Did you watch as small boats, tugs and police craft, in a ridiculously short time, sped to the scene and took the passengers off the wings? Remember the joy, the pride you felt?

The son of a dear friend was riding down a highway in California on a nice day, nothing much on his mind, when a plane came into view. It was hanging too low, traveling too slowly. It dipped and crashed right in front of him. Half in shock, half in urgency, he mustered what he remembered from Boy Scouts, lifeguard and wilderness training and ran toward tragedy. He pulled the body of the dead pilot out of the wreckage. The co-pilot was barely breathing. He administered CPR on the pavement. Another car stopped to help. Together they wrested the critically injured passenger out of the back seat.

Have you stood before the Memorial Wall at the CIA and thought of the lives lost in the pursuit of truth and honor? imagined the real-life dramas played out to achieve a star on that wall? thought about what it is to be a hero in secret, even after death?

Remember the tension and prayers for the boys in the cave and the divers planning their rescue? Remember the international “hurrah!” as they came out safely two by two? Regardless of race, religion, national origin or ideological stance, the actions of the competent and the generous make us feel very good.

A man doing his job. Another man doing what was necessary. Men and women doing their jobs in secret for the good of the country, not self-aggrandizement. Nineteen trained divers risking their lives—one losing his life—to save mankind’s children. It is the spirit of America, the acting out of our core values—which are what?

The CIA Memorial Wall. Photo courtesy Getty Images

Individualism: the belief that each person is unique and special, that we all have a need for independence and a right to individual expression and privacy. Equality: the right to be treated equally in society and under the law. Work: a strong work ethic and a belief that leisure and material comfort are the rewards of hard work. Optimism: the belief in the possible. Mobility: the right to move physically and socially. Altruism: the belief in helping others. Achievement: an emphasis on getting the job done.

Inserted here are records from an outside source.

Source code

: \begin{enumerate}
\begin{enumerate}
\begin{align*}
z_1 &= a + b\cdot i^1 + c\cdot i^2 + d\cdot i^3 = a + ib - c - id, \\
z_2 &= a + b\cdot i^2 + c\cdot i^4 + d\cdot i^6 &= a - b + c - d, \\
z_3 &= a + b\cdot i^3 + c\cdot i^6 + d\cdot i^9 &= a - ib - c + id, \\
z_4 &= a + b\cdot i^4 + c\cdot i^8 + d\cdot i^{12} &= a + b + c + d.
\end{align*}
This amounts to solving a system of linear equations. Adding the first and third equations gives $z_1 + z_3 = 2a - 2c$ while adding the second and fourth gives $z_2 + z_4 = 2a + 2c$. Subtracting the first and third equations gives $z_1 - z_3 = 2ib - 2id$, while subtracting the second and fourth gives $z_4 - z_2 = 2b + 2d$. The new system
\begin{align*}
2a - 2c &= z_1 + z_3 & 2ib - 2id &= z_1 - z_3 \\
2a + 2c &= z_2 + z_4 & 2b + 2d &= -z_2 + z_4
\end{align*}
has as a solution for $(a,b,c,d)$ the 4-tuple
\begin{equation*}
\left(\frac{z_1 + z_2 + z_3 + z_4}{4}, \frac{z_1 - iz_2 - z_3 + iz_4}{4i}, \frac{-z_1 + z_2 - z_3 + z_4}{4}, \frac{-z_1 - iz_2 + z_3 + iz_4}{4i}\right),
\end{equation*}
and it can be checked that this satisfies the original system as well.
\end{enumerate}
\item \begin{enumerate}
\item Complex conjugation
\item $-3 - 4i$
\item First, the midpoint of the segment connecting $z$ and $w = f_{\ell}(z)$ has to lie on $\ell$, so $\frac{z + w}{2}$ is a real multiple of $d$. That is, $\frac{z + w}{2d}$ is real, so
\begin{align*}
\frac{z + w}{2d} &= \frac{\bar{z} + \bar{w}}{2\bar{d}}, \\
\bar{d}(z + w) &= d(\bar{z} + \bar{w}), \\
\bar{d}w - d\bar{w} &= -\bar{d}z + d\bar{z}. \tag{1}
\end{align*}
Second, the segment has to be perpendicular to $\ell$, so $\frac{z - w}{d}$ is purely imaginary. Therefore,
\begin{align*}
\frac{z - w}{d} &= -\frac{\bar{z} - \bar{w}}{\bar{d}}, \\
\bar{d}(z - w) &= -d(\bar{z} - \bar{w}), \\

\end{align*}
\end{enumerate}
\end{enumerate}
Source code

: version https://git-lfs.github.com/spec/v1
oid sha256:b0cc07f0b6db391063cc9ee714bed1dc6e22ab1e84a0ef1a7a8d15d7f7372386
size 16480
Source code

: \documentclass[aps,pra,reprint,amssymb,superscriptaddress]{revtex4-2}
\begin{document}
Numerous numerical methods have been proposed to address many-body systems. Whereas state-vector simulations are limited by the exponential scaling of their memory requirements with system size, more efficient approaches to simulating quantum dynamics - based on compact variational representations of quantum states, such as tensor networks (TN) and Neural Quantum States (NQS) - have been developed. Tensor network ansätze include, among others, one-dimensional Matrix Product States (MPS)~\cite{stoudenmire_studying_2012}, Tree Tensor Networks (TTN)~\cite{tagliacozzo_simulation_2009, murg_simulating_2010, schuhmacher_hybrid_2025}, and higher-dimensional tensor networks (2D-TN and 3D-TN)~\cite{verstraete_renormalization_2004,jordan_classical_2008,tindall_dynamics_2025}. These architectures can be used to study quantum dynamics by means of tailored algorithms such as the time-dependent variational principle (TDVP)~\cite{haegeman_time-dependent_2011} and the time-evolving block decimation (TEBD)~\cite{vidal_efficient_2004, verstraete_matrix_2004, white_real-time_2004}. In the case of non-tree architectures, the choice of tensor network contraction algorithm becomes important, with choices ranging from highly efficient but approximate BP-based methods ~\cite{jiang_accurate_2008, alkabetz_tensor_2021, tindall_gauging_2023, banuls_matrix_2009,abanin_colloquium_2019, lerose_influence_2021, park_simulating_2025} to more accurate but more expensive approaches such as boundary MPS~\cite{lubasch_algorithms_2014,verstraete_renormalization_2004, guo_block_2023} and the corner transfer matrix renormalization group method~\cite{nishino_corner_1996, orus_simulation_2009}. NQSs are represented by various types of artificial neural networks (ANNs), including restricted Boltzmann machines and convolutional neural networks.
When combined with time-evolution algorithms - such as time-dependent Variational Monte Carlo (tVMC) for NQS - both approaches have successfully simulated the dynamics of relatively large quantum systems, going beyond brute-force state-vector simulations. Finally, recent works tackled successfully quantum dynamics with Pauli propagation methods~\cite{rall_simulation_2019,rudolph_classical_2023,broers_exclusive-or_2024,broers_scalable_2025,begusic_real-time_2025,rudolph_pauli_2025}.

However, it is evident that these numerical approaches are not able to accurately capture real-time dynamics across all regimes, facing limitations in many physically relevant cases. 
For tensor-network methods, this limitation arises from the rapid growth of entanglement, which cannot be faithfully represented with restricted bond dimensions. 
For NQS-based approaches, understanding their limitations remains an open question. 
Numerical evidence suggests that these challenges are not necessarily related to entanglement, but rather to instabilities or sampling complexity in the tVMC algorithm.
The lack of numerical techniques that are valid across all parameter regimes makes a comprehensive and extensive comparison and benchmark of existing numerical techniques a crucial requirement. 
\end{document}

How did you feel when you heard the crying children—not trapped by nature in a cave, but trapped by the arbitrary whim of man—in a detention facility without friends or family? Do you remember?

The soccer team and their coach, who were rescued two weeks ago from a northern Thailand cave, appearing at a July 18 news conference. Photo courtesy Getty Images

Regardless of who you voted for or who you currently support, how do you feel listening to all the name-calling and the excuse-making after the incompetence? I am so tired of the negative. If hating and belittling everybody is uplifting, I missed that chapter in the instruction manual on living well.

Supposedly our leaders remind us of the best in us; supposedly the best leaders are aspirational. Yet it would seem in order to be aspirational, fair and kind, first you must be competent. Those focused on the job and intent on completing the work assigned to them, those working for benefit of others and without an undue need to take a bow or toot a horn, those are the ones with the confidence to allow for others to thrive. If you are incompetent and self-concerned, you tend to try and distract from the mess you are making by making a lot of noise—blaming others, excusing your own failure or lying about it.

In the mist of this morass, what are we good at now? Are we getting the job done? Are we Americans protecting the nation, our electoral process, the right of our citizens to make a living wage, the ability of our country to protect its resources? Are we even good at getting along?

Let’s not clean up this mess for politics or ideals or ideologies, let’s do it because competence and kindness and humble heroics make us feel good. It really is the American way. The rest is just noise.